Marine Col. Douglas Stilwell, JFCOM J7, the Joint Training Directorate, said the joint and interagency team has the benefit of year-round traveling as deployed training teams observing the best practices and gathering insights from every joint command in existence. What they glean is relayed to those they are training at the moment–in this case, CJTF HOA.

What the team learns during the assessment will be provided in an after action report and a commander’s summary report.

One thing the team is considering is how to provide more in-depth cultural awareness training and as early as possible, Bedard said. Here is where industry could help by providing more experts or tools an individual could use for the training. Another area of examination is the relationships between the command and U.S. Africa Command, which has replaced U.S. Central Command in the chain of authority. Training must ensure that the relationships and how they work are properly understood.
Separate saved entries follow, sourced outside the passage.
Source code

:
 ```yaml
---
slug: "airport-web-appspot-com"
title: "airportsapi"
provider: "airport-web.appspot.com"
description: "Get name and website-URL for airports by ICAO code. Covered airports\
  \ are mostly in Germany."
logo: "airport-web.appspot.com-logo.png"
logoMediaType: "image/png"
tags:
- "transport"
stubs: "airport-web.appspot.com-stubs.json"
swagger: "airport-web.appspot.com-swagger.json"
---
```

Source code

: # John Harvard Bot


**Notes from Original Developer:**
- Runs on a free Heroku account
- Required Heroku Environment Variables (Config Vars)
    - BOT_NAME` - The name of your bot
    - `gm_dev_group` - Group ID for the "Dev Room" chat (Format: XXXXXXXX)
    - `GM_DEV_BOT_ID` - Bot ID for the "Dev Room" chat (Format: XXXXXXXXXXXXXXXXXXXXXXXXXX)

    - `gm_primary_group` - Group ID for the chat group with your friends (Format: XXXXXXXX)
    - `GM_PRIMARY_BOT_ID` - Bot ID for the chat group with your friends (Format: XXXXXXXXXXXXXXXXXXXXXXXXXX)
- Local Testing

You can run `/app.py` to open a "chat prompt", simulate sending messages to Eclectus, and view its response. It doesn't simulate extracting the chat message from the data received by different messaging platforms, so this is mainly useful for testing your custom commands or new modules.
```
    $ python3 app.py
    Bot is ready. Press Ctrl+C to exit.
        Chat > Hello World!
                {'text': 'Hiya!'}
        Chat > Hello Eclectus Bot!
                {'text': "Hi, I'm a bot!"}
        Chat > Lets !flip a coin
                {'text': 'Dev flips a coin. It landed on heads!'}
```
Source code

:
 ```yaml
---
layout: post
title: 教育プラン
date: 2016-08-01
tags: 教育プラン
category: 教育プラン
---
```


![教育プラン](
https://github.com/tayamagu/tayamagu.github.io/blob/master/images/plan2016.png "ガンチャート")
Jan. 10-16 the CJTF HOA headquarters staff wrapped up their period of training with a mission rehearsal exercise (Defense Daily, Jan. 15). The goal of JFCOM’s training was to provide realistic scenarios for the staff as they prepared to deploy.

Kurta said, “Our mission here is to deal with problem areas before they become areas of the world where more kinetic solutions might be called for.”

The command uses a whole of government approach, working through the ambassador and country team in each nation in its purview to counter “violent, extremist, organizations” using an indirect approach called 3-D: development, defense and diplomacy, Kurta said.

For example, CJTF HOA Deputy Commander Brig. Gen. Christopher Leins said this non-kinetic, indirect approach means things such as the impact of the dozen or so NCOs working with Uganda to develop an NCO academy. The troops influenced the academy culture and became part of the local community. The troops used their own money to buy and plant more than 600 fruit trees, while training soldier skills. On the walls of the academy can be seen the Ugandan soldier ‘s creed, much of which has been pulled directly from the U.S. Army’s creed.

Bedard noted the differences over the past years. The “Black Hawk down” incident occurred in October 1993. Just a few days later he was put on a joint task force in Somalia. He met other task force members at the airport, received their orders and were joined piecemeal by other staff over the next month.

“We have climbed the mountain in terms of how far we’ve come,” he said.

Kurta said: “the training never stops.”